Item 3. Quantitative and Qualitative Disclosures About Market Risk.
     The Trust invests in no derivative financial instruments, and has no foreign operations or long-term debt instruments. The Trust is a passive entity and is prohibited from engaging in business transactions, other than the Trust’s ability to borrow money periodically as necessary to pay expenses, liabilities and obligations of the Trust that cannot be paid out of cash held by the Trust. The amount of any such borrowings is unlikely to be material to the Trust. The Trust is also permitted to hold short-term investments acquired with funds held by the Trust pending distribution to Unit Holders and funds held in reserve for the payment of Trust expenses and liabilities. Because of the short-term nature of these borrowings and investments and certain limitations upon the types of such investments which may be held by the Trust, the Trustee believes that the Trust is not subject to any material interest rate risk. The Trust is not permitted to engage in transactions in foreign currencies which could expose the Trust or Unit Holders to any foreign currency related market risk. The Trust is not permitted to market the gas, oil and/or natural gas liquids from the Underlying Properties. BROG is responsible for such marketing.
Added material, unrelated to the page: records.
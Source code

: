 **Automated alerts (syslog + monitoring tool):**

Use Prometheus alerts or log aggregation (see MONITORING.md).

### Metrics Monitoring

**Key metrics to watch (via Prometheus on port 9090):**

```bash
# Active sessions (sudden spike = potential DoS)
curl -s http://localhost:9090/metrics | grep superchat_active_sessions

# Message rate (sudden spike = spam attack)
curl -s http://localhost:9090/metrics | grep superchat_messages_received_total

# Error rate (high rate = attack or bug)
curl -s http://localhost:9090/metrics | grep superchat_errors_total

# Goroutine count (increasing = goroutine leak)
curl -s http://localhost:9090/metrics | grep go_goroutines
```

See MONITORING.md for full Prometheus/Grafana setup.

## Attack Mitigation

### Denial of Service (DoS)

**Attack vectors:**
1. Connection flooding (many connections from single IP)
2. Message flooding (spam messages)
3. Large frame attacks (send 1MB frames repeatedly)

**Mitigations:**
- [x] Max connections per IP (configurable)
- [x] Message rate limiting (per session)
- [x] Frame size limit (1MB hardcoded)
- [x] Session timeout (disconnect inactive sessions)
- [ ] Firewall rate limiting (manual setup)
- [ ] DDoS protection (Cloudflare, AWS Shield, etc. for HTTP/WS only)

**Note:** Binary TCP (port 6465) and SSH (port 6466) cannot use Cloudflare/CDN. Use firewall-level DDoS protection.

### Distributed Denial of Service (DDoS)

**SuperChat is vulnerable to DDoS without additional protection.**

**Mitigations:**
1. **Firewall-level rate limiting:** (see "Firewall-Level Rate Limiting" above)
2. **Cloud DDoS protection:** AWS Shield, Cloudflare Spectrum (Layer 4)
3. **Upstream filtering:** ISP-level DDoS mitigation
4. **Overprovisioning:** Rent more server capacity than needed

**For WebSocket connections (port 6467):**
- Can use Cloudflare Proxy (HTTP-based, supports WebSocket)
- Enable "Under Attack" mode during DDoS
Item 4. Controls and Procedures.
     The Trust maintains a system of disclosure controls and procedures that is designed to ensure that information required to be disclosed in the Trust’s filings under the Securities Exchange Act of 1934 is recorded, processed, summarized and reported, within the time periods specified in the Commission’s rules and forms. Disclosure controls and procedures include controls and procedures designed to ensure that information required to be disclosed by the Trust is accumulated and communicated by BROG to the Trustee and its employees who participate in the preparation of the Trust’s periodic reports to allow timely decisions regarding disclosure. Due to the pass-through nature of the Trust, BROG provides much of the information disclosed in this Form 10-Q and the other periodic reports filed by the Trust with the Commission.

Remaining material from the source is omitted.